NOTE: To reproduce the exploratory time series in Figure 1 (see below), you will need to retrieve all of the SIF and XCO2 version 10r Lite files. Organize the SIF and XCO2 parent directories as `data/eda/OCO2_L2_Lite_SIF_10r` and `data/eda/OCO2_L2_Lite_FP_10r`, respectively.
### Auxiliary datasets: MODIS LCC
The Terra and Aqua combined Moderate Resolution Imaging Spectroradiometer (MODIS) Land Cover Climate Modeling Grid (CMG) (MCD12C1) Version 6.1 data product is publicly available on NASA's [Earthdata platform](https://lpdaac.usgs.gov/products/mcd12c1v061/). The product is available from 2001, but note that only the file for 2021 is needed. The HDF file should be located in the directory `data/input/MCD12C1v061`.
## Running the framework
In an initial exploratory data analysis (EDA) step, we create a bivariate time series (Figure 1) from monthly, gridded SIF and XCO2 data. This analysis is isolated in the directory `00_eda`. Note that all of the version 10r Lite files are needed for this step (see above).
There are four main steps in our multivariate spatial-statistical-prediction framework, corresponding to four numbered directories. These are:
1. `01_data_preparation`: Numbered files are to be run in order. Notebooks create the land-cover binary mask; collect and format all daily OCO-2 Lite files into a single NetCDF file for daily, spatially irregular SIF and a single NetCDF file for daily, spatially irregular XCO2; group SIF and XCO2 datasets by month and compute an average for each 0.05-degree CMG grid cell; an R script evaluates bisquare basis functions for all CMG grid cells; a final notebook combines gridded SIF, XCO2, and basis-function datasets into a single NetCDF file.
2. `02_modeling`: For each of February, April, July, and October 2021, notebooks compute empirical (cross-) semivariograms from the gridded SIF and XCO2 data (one month later), and fit modeled (cross-) semivariograms. Each notebook takes around 10 minutes to run, and can be run on a laptop.

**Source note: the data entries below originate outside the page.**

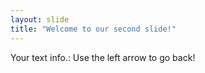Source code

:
 ```yaml
---
layout: slide
title: "Welcome to our second slide!"
---
```

Your text info.:
Use the left arrow to go back!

3. `03_prediction`: For each of February, April, July, and October 2021, the predictions and prediction standard errors required for the coSIF data product are produced by running either `cokriging.py` or `kriging.py` from the command line and specifying the year-month string as an argument. For example, to use cokriging in July 2021, run
```
conda activate cosif
cd 03_prediction
python cokriging.py 202107
```
Or, to use kriging in October 2021, run
```
conda activate cosif
cd 03_prediction
python kriging.py 202110
```
Note that these are long-running processes that can take several hours to one day of compute time on a 64-core server. It is advised that they be executed in a [screen session](https://linuxize.com/post/how-to-use-linux-screen/) to avoid issues with interruption. Once the predictions and prediction standard errors have been produced for each month, the coSIF data product is collected and formatted in `collect_coSIF_datasets.ipynb`.
4. `04_validation`: For each of February, April, July, and October 2021, the validation predictions for the Corn Belt validation block (b1) and the Cropland validation block (b2) are produced by running `run_validation.py`. The script takes three arguments from the command line: 1) validation year-month; 2) block name; 3) number of cores for parallelization. For example, the script can be run for July 2021 in the Corn Belt validation block (b1) using 64 cores as follows:
```
conda activate cosif
cd 04_validation
python run_validation.py 202107 b1 64
```
The script can take around 30 minutes to run on a 64-core server. After running the script for both blocks in all four months, metrics used to summarize the validation predictions are collected in `collect_validation_results.ipynb`.
NOTE: ensure that all notebooks are run using the `cosif` conda environment.